Fermat's Little Theorem: If p is a prime number, a is a positive integer and can not be divisible by p, then A p-1 == 1 (MOD p)
Expand Fermat's Little Theorem: A the p- == A (the p-MOD)
Euler's theorem: For any prime n and a set [Phi] (n) is the number of positive integers less than n and prime with n, there is a [Phi] (n) ==. 1 (MOD n)
Euler's theorem of expansion: A [Phi] (n-) + 1'd == A (n-MOD)
Seeking multiplicative inverse action: dividing a number of modulo time again, may be multiplied by the number inverse modulo this number again (to be converted to a multiplication division)

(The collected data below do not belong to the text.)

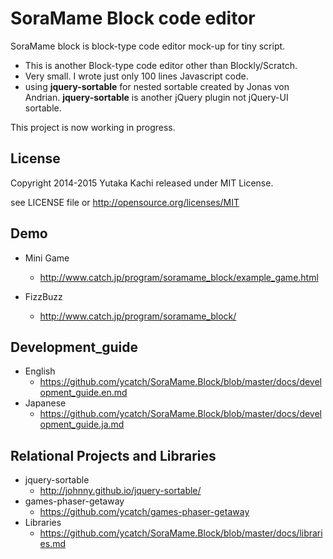 SoraMame Block code editor
==========================

SoraMame block is block-type code editor mock-up for tiny script.

- This is another Block-type code editor other than Blockly/Scratch.
- Very small. I wrote just only 100 lines Javascript code.
- using **jquery-sortable** for nested sortable created by Jonas von Andrian. **jquery-sortable** is another jQuery plugin not jQuery-UI sortable.

This project is now working in progress.



License
--------

Copyright 2014-2015 Yutaka Kachi released under MIT License.

see LICENSE file or http://opensource.org/licenses/MIT



Demo
-------

* Mini Game
  - http://www.catch.jp/program/soramame_block/example_game.html

* FizzBuzz
  - http://www.catch.jp/program/soramame_block/



Development_guide
------------------

* English
  - https://github.com/ycatch/SoraMame.Block/blob/master/docs/development_guide.en.md
* Japanese
  - https://github.com/ycatch/SoraMame.Block/blob/master/docs/development_guide.ja.md



Relational Projects and Libraries
-----------------------------------

* jquery-sortable
  - http://johnny.github.io/jquery-sortable/
* games-phaser-getaway
  - https://github.com/ycatch/games-phaser-getaway
* Libraries
  - https://github.com/ycatch/SoraMame.Block/blob/master/docs/libraries.md



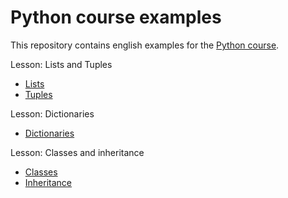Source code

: # Python course examples
This repository contains english examples for the [Python course](https://naucse.python.cz/2020/pyladies-en-prague/).

Lesson: Lists and Tuples
- [Lists](https://github.com/vojtechruz/python-course-examples-eng/tree/main/lists/lists)
- [Tuples](https://github.com/vojtechruz/python-course-examples-eng/tree/main/lists/tuples)

Lesson: Dictionaries
- [Dictionaries](https://github.com/vojtechruz/python-course-examples-eng/tree/main/dictionaries)

Lesson: Classes and inheritance
- [Classes](https://github.com/vojtechruz/python-course-examples-eng/tree/main/classes/classes)
- [Inheritance](https://github.com/vojtechruz/python-course-examples-eng/tree/main/classes/inheritance)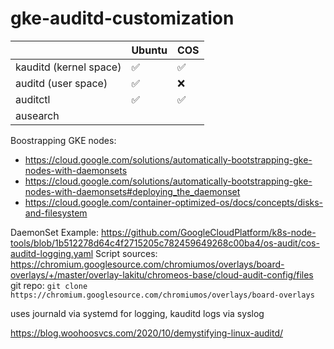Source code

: # gke-auditd-customization

|                        | Ubuntu             | COS                |
| ---------------------- | ------------------ | ------------------ |
| kauditd (kernel space) | :white_check_mark: | :white_check_mark: |
| auditd (user space)    | :white_check_mark: | :x:                |
| auditctl               | :white_check_mark: | :white_check_mark: |
| ausearch               |                    |                    |





Boostrapping GKE nodes:

- https://cloud.google.com/solutions/automatically-bootstrapping-gke-nodes-with-daemonsets
- https://cloud.google.com/solutions/automatically-bootstrapping-gke-nodes-with-daemonsets#deploying_the_daemonset
- https://cloud.google.com/container-optimized-os/docs/concepts/disks-and-filesystem

DaemonSet Example: https://github.com/GoogleCloudPlatform/k8s-node-tools/blob/1b512278d64c4f2715205c782459649268c00ba4/os-audit/cos-auditd-logging.yaml
Script sources: https://chromium.googlesource.com/chromiumos/overlays/board-overlays/+/master/overlay-lakitu/chromeos-base/cloud-audit-config/files
git repo: `git clone https://chromium.googlesource.com/chromiumos/overlays/board-overlays`

uses journald via systemd for logging, kauditd logs via syslog

https://blog.woohoosvcs.com/2020/10/demystifying-linux-auditd/
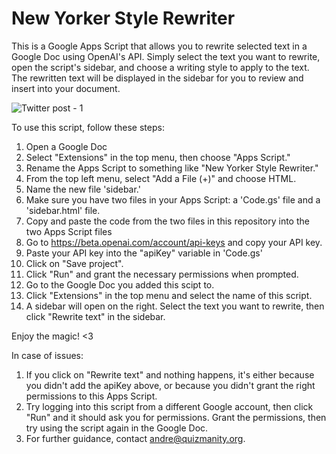 # New Yorker Style Rewriter
This is a Google Apps Script that allows you to rewrite selected text in a Google Doc using OpenAI's API. Simply select the text you want to rewrite, open the script's sidebar, and choose a writing style to apply to the text. The rewritten text will be displayed in the sidebar for you to review and insert into your document.

![Twitter post - 1](https://user-images.githubusercontent.com/36070121/208751521-9ffb247e-6c7b-4e38-8512-7920b1964255.png)


To use this script, follow these steps:
1. Open a Google Doc
2. Select "Extensions" in the top menu, then choose "Apps Script."
3. Rename the Apps Script to something like "New Yorker Style Rewriter."
4. From the top left menu, select "Add a File (+)" and choose HTML.
5. Name the new file 'sidebar.'
6. Make sure you have two files in your Apps Script: a 'Code.gs' file and a 'sidebar.html' file.
7. Copy and paste the code from the two files in this repository into the two Apps Script files
8. Go to https://beta.openai.com/account/api-keys and copy your API key.
9. Paste your API key into the "apiKey" variable in 'Code.gs'
10. Click on "Save project".
11. Click "Run" and grant the necessary permissions when prompted.
12. Go to the Google Doc you added this scipt to.
13. Click "Extensions" in the top menu and select the name of this script.
14. A sidebar will open on the right. Select the text you want to rewrite, then click "Rewrite text" in the sidebar.


Enjoy the magic! <3


In case of issues:
1. If you click on "Rewrite text" and nothing happens, it's either because you didn't add the apiKey above, or because you didn't grant the right permissions to this Apps Script.
2. Try logging into this script from a different Google account, then click "Run" and it should ask you for permissions. Grant the permissions, then try using the script again in the Google Doc.
3. For further guidance, contact andre@quizmanity.org.
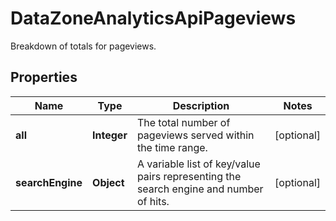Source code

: 

# DataZoneAnalyticsApiPageviews

Breakdown of totals for pageviews.

## Properties

| Name | Type | Description | Notes |
|------------ | ------------- | ------------- | -------------|
|**all** | **Integer** | The total number of pageviews served within the time range. |  [optional] |
|**searchEngine** | **Object** | A variable list of key/value pairs representing the search engine and number of hits. |  [optional] |



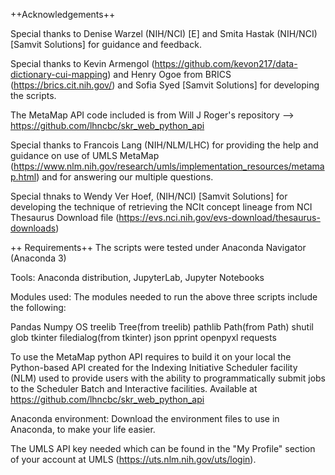 ++Acknowledgements++

Special thanks to Denise Warzel (NIH/NCI) [E] and Smita Hastak (NIH/NCI) [Samvit Solutions] for guidance and feedback.

Special thanks to Kevin Armengol (https://github.com/kevon217/data-dictionary-cui-mapping) and Henry Ogoe from BRICS (https://brics.cit.nih.gov/)
and Sofia Syed [Samvit Solutions] for developing the scripts.

The MetaMap API code included is from Will J Roger's repository --> https://github.com/lhncbc/skr_web_python_api

Special thanks to Francois Lang (NIH/NLM/LHC) for providing the help and guidance on use of UMLS MetaMap (https://www.nlm.nih.gov/research/umls/implementation_resources/metamap.html)
and for answering our multiple questions.

Special thnaks to Wendy Ver Hoef, (NIH/NCI) [Samvit Solutions] for developing the technique of retrieving the NCIt concept lineage from NCI Thesaurus Download file (https://evs.nci.nih.gov/evs-download/thesaurus-downloads)

++ Requirements++
The scripts were tested under Anaconda Navigator (Anaconda 3) 

Tools:
Anaconda distribution, JupyterLab, Jupyter Notebooks

Modules used:
The modules needed to run the above three scripts include the following:

Pandas
Numpy
OS
treelib
Tree(from treelib)
pathlib
Path(from Path)
shutil
glob
tkinter
filedialog(from tkinter)
json
pprint
openpyxl
requests

To use the MetaMap python API requires to build it on your local the Python-based API 
created for the Indexing Initiative Scheduler facility (NLM) used to provide users with the ability to programmatically submit jobs to 
the Scheduler Batch and Interactive facilities. Available at https://github.com/lhncbc/skr_web_python_api

Anaconda environment: 
Download the environment files to use in Anaconda, to make your life easier.

The UMLS API key needed which can be found in the "My Profile" section of your account at UMLS (https://uts.nlm.nih.gov/uts/login).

Why this is equivalent to: For the (a / b)% mod this formula, is not equivalent to ((a% mod) / ( b% mod))% mod (for example: a = 3, b = 2 , mod = 3), but can be written as (a * b -1 ) MOD%, where b -1 represents the inverse element b. This is the role of the inverse
A reference to the title meter garlic face-off:
What is the multiplicative inverse: a * x = 1 (MOD C), then x is called a multiplicative inverse of the C
EG A =. 4, C = Inverse. 7 membered x = 2;
4 * 2 = 1 (mod 7) 12/4% 7 = (12 * 2)% 7 (division transfer method)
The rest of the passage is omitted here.